6・23「慰霊の日」の闘いに決起〈沖縄〉(1112号3面)

摩文仁で安倍来沖抗議を闘う

 6月23日、天皇上陸阻止沖縄青年実行委員会と沖縄・首里日雇労働組合は、「慰霊の日」の闘いに決起した。昨年に引き続き、安倍は防衛相・小野寺や外相・岸田らをともなって来沖し、「県」主催の「沖縄全戦没者追悼式」に出席した。小泉政府以来、首相の式典出席は半ば慣例となっているが、闘う沖縄労働者人民は決して認めていない。6月23日、安倍来沖を許さず徹底抗議する闘いに決起した。

 「沖縄平和市民連絡会」のメンバーをはじめ闘う沖縄労働者人民は、怒りをもって糸満市摩文仁の「平和祈念公園」入口に結集する。午前10時、「沖縄を再び戦場にするな」と書かれた横断幕を掲げ、「県」警と対峙する。権力は闘う沖縄労働者人民を1ヵ所に封じ込めようと歩道に鉄柵を設置し、制服警官を横1列に並べ可能な限り闘う沖縄労働者人民の様子が安倍から見えないようにする。歩道を歩くだけで、しつこく付きまとう。周辺には物々しい格好の権力が厳戒態勢をとり、闘う沖縄労働者人民や摩文仁にやってきた遺族たちを威圧する。

 闘う沖縄労働者人民はこうした弾圧態勢と毅然として対決し、安倍や知事・仲井真の来場を待った。その間、「沖縄平和市民連絡会」のメンバーは、「安倍政府は戦争をもてあそんでいる。『集団的自衛権の行使』で米国と一緒になって戦争をやろうとすることは許されない」「安倍は『追悼式』に出席する資格はない」「仲井真知事の『裏切り』を許さない。即刻知事をやめろ」とマイクアピールを行なう。来場者からも「がんばって」と声がかかる。次第に弾圧が強まり、そこかしこで警察との実力攻防が始まる。

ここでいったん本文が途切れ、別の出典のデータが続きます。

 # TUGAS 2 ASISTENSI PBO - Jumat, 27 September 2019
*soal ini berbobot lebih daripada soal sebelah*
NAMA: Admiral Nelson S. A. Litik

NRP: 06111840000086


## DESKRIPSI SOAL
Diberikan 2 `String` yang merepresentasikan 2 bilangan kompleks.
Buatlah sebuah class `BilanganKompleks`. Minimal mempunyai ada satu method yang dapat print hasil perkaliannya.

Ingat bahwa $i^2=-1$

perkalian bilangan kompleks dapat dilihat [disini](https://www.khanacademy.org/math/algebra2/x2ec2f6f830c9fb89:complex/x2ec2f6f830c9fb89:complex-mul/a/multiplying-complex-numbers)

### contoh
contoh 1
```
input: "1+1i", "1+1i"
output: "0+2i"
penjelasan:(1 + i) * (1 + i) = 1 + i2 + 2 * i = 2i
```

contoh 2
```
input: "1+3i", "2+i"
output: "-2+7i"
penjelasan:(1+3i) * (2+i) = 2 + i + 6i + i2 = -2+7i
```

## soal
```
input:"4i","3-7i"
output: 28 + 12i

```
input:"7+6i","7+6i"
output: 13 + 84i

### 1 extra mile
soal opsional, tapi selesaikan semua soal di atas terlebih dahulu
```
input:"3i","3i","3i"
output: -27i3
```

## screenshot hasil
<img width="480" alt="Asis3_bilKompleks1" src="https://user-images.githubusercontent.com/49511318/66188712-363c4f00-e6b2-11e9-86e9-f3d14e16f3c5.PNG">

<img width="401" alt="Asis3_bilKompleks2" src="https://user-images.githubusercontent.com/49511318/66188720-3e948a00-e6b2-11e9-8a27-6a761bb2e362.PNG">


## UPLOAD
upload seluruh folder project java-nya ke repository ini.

 11時前になると、白バイが交差点の中央でUターンしていく姿が目に入る。上空ではヘリコプターがホバリングする。「安倍が来るぞ!」と声が飛び、全体に緊張が走る。やがて遺族たちが入場するための入り口が封鎖される。11時5分、何台もの白バイが続き、その後方から黒塗りの車列が猛スピードでやってくる。安倍だ。結集した闘う沖縄労働者人民は、一斉に「帰れ!」「名護新基地建設を阻止するぞ!」「辺野古埋め立てを許さないぞ!」「戦争屋・安倍は沖縄に来るな!」「『集団的自衛権の行使』を許さないぞ!」と怒りをぶつける。闘う仲間は、その後もアピールを行ない、「追悼式」開始前の11時半まで安倍の来沖に対する抗議をやりきった。

「国際反戦沖縄集会」が開催される

 全体は「第31回国際反戦沖縄集会」の会場に向かう。「魂魄の塔」の隣にある「ひろしまの塔」前広場では、若いメンバーが軸となって集会準備を進めていた。青年実は、会場前でビラ撒きを行なった。「7月ボーリング調査を実力阻止しよう」「安倍政府を打倒しよう」「天皇来沖を阻止しよう」と訴えるビラは吸い込まれるように受け取られていった。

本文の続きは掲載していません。